On 9/7/2016 2:58 AM, Alex Williamson wrote:
On Wed, 7 Sep 2016 01:05:11 +0530
Kirti Wankhede <kwankhede(a)nvidia.com> wrote:
> On 9/6/2016 11:10 PM, Alex Williamson wrote:
>> On Sat, 3 Sep 2016 22:04:56 +0530
>> Kirti Wankhede <kwankhede(a)nvidia.com> wrote:
>>
>>> On 9/3/2016 3:18 AM, Paolo Bonzini wrote:
>>>>
>>>>
>>>> On 02/09/2016 20:33, Kirti Wankhede wrote:
>>>>> <Alex> We could even do:
>>>>>>>
>>>>>>> echo $UUID1:$GROUPA > create
>>>>>>>
>>>>>>> where $GROUPA is the group ID of a previously created mdev
device into
>>>>>>> which $UUID1 is to be created and added to the same group.
>>>>> </Alex>
>>>>
>>>> From the point of view of libvirt, I think I prefer Alex's idea.
>>>> <group> could be an additional element in the nodedev-create XML:
>>>>
>>>> <device>
>>>> <name>my-vgpu</name>
>>>> <parent>pci_0000_86_00_0</parent>
>>>> <capability type='mdev'>
>>>> <type id='11'/>
>>>> <uuid>0695d332-7831-493f-9e71-1c85c8911a08</uuid>
>>>> <group>group1</group>
>>>> </capability>
>>>> </device>
>>>>
>>>> (should group also be a UUID?)
>>>>
>>>
>>> No, this should be a unique number in a system, similar to iommu_group.
>>
>> Sorry, just trying to catch up on this thread after a long weekend.
>>
>> We're talking about iommu groups here, we're not creating any sort of
>> parallel grouping specific to mdev devices.
>
> I thought we were talking about group of mdev devices and not iommu
> group. IIRC, there were concerns about it (this would be similar to
> UUID+instance) and that would (ab)use iommu groups.

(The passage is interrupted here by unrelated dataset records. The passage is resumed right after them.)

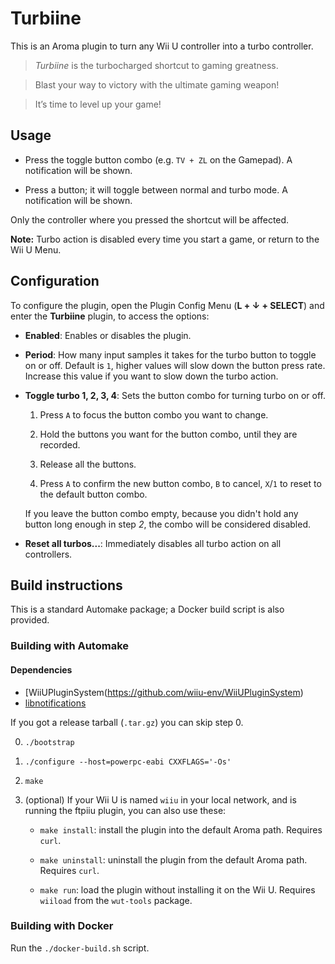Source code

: # Turbiine

This is an Aroma plugin to turn any Wii U controller into a turbo controller.

> *Turbiine* is the turbocharged shortcut to gaming greatness.

> Blast your way to victory with the ultimate gaming weapon!

> It’s time to level up your game!


## Usage

- Press the toggle button combo (e.g. `TV + ZL` on the Gamepad). A notification will be
  shown.

- Press a button; it will toggle between normal and turbo mode. A notification will be
  shown.

Only the controller where you pressed the shortcut will be affected.

**Note:** Turbo action is disabled every time you start a game, or return to the Wii U Menu.


## Configuration

To configure the plugin, open the Plugin Config Menu (**L + ↓ + SELECT**) and enter the
**Turbiine** plugin, to access the options:

- **Enabled**: Enables or disables the plugin.

- **Period**: How many input samples it takes for the turbo button to toggle on or off. Default
  is `1`, higher values will slow down the button press rate. Increase this value if you
  want to slow down the turbo action.

- **Toggle turbo 1, 2, 3, 4**: Sets the button combo for turning turbo on or off.

  1. Press `A` to focus the button combo you want to change.

  2. Hold the buttons you want for the button combo, until they are recorded.

  3. Release all the buttons.

  4. Press `A` to confirm the new button combo, `B` to cancel, `X`/`1` to reset to the
     default button combo.

  If you leave the button combo empty, because you didn't hold any button long enough in
  step *2*, the combo will be considered disabled.

- **Reset all turbos...**: Immediately disables all turbo action on all controllers.


## Build instructions

This is a standard Automake package; a Docker build script is also provided.


### Building with Automake

#### Dependencies

- [WiiUPluginSystem(https://github.com/wiiu-env/WiiUPluginSystem)
- [libnotifications](https://github.com/wiiu-env/libnotifications)

If you got a release tarball (`.tar.gz`) you can skip step 0.

0. `./bootstrap`

1. `./configure --host=powerpc-eabi CXXFLAGS='-Os'`

2. `make`

3. (optional) If your Wii U is named `wiiu` in your local network, and is running the
   ftpiiu plugin, you can also use these:

   - `make install`: install the plugin into the default Aroma path. Requires `curl`.

   - `make uninstall`: uninstall the plugin from the default Aroma path. Requires `curl`.

   - `make run`: load the plugin without installing it on the Wii U. Requires `wiiload`
     from the `wut-tools` package.


### Building with Docker

Run the `./docker-build.sh` script.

What constraints does a group, which is not an iommu group, place on the
usage of the mdev devices? What happens if we put two mdev devices in
the same "mdev group" and then assign them to separate VMs/users? I
believe that the answer is that this theoretical "mdev group" doesn't
actually impose any constraints on the devices within the group or how
they're used.
We feel its not a good idea to try to associate device's iommu groups
with mdev device groups. That adds more complications.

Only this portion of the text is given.